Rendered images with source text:
-- Opening Marker --

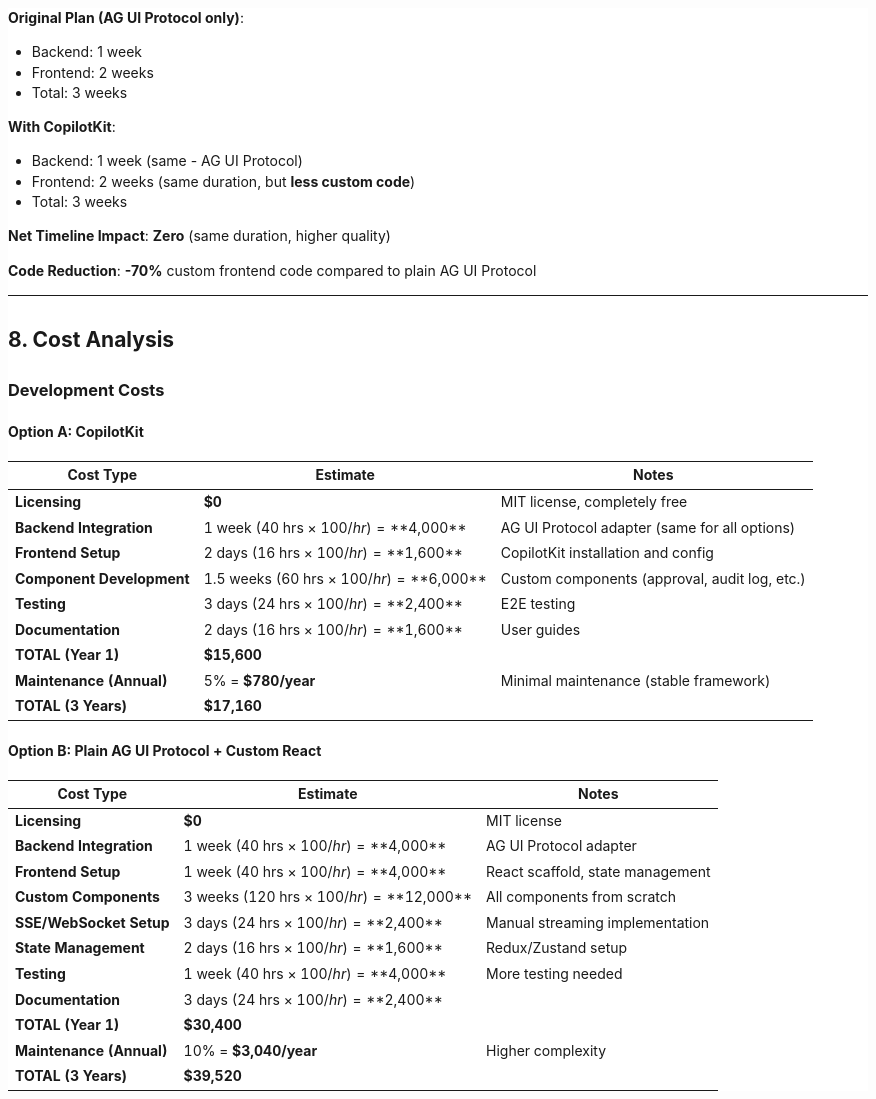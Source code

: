 **Original Plan (AG UI Protocol only)**:
- Backend: 1 week
- Frontend: 2 weeks
- Total: 3 weeks

**With CopilotKit**:
- Backend: 1 week (same - AG UI Protocol)
- Frontend: 2 weeks (same duration, but **less custom code**)
- Total: 3 weeks

**Net Timeline Impact**: **Zero** (same duration, higher quality)

**Code Reduction**: **-70%** custom frontend code compared to plain AG UI Protocol

---

## 8. Cost Analysis

### Development Costs

#### Option A: CopilotKit

| Cost Type | Estimate | Notes |
|-----------|----------|-------|
| **Licensing** | **$0** | MIT license, completely free |
| **Backend Integration** | 1 week (40 hrs × $100/hr) = **$4,000** | AG UI Protocol adapter (same for all options) |
| **Frontend Setup** | 2 days (16 hrs × $100/hr) = **$1,600** | CopilotKit installation and config |
| **Component Development** | 1.5 weeks (60 hrs × $100/hr) = **$6,000** | Custom components (approval, audit log, etc.) |
| **Testing** | 3 days (24 hrs × $100/hr) = **$2,400** | E2E testing |
| **Documentation** | 2 days (16 hrs × $100/hr) = **$1,600** | User guides |
| **TOTAL (Year 1)** | **$15,600** | |
| **Maintenance (Annual)** | 5% = **$780/year** | Minimal maintenance (stable framework) |
| **TOTAL (3 Years)** | **$17,160** | |

#### Option B: Plain AG UI Protocol + Custom React

| Cost Type | Estimate | Notes |
|-----------|----------|-------|
| **Licensing** | **$0** | MIT license |
| **Backend Integration** | 1 week (40 hrs × $100/hr) = **$4,000** | AG UI Protocol adapter |
| **Frontend Setup** | 1 week (40 hrs × $100/hr) = **$4,000** | React scaffold, state management |
| **Custom Components** | 3 weeks (120 hrs × $100/hr) = **$12,000** | All components from scratch |
| **SSE/WebSocket Setup** | 3 days (24 hrs × $100/hr) = **$2,400** | Manual streaming implementation |
| **State Management** | 2 days (16 hrs × $100/hr) = **$1,600** | Redux/Zustand setup |
| **Testing** | 1 week (40 hrs × $100/hr) = **$4,000** | More testing needed |
| **Documentation** | 3 days (24 hrs × $100/hr) = **$2,400** | |
| **TOTAL (Year 1)** | **$30,400** | |
| **Maintenance (Annual)** | 10% = **$3,040/year** | Higher complexity |
| **TOTAL (3 Years)** | **$39,520** | |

-- Closing Marker --

What to do:
Scan the records above and report how many lines include the word "same", without any other text.

Written response:
4